You know, this can be a difficult issue -- but not for most children. The vast majority of kids seem to go through a preschool phase of wanting to spend all their waking hours in a tutu or Batman tights and cape, and the other kids don't even notice. Once you get to school -- particularly once the children are past kindergarten, so say around the age of six -- they start to develop a sharper awareness of the other kids, and how they themselves fit in with everybody else. They often naturally fall in line with each other. I noticed that in kindergarten, my daughter still wore a ballerina skirt to school, but other kids didn't tease her. In fact, she wasn't the only girl who wanted to do that. Many of the little girls were still in their 'fairy princess' stage! By grade one the bloom was coming off that rose, and certainly by grade two she wouldn't be caught dead dressed in something unconventional. (She still likes clothes though -- although at this age, they aren't the focus of her life).
It's different if it's cross-dressing -- in particular, if it's a boy who wants to wear traditionally feminine clothing. For example, one of my daughter's friends is obviously transgender, and this has been clear to everyone from a very early age. He was constantly raiding the preschool's dressing-up box for floaty costume gowns and beaded necklaces (along with all the other little girls!), he wasn't interested in playing typical boy games, or in fact with playing with the boys at all. This was no problem when he was in preschool, but once he went to K, his parents knew he was going to have to face some bullying challenges along the way, and they had to figure out how to minimize this. So they let him keep his hair quite long (for a boy), but otherwise he had to dress like a boy -- i.e., no skirts or frocks. But, for his peace of mind, he was allowed to keep his hair barrettes and lip gloss inside a shoebox in the cloak room, and put them on after school. So far he's doing pretty well. Kids seem to accept his femininity. Mind you, he's only eight. We'll see how things go as he approaches his teen years.

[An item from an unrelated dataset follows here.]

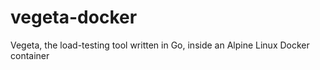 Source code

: # vegeta-docker
Vegeta, the load-testing tool written in Go, inside an Alpine Linux Docker container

So, back to the boy in the purple Minnie Mouse leotard: this is an example of cross-dressing, and by the age of five, kids can be weird and unkind about that sort of thing. It's not like a little girl wearing a tutu to school. I'd let my daughter do that at the age of five, but not my son -- although if he wanted to do that AFTER school, or when good friends were over to play, then no problem. I don't think the boy's parents were intentionally setting him up for bullying; they probably thought they were being sensitive to his needs and desires. However, I think they chose incorrectly.
By the way, if the boy had been three or four, I don't think he would have been teased by the other kids (other three or four year olds, that is).
Sorry, this was long, but because of my daughter's transgender friend, I've thought about this a lot!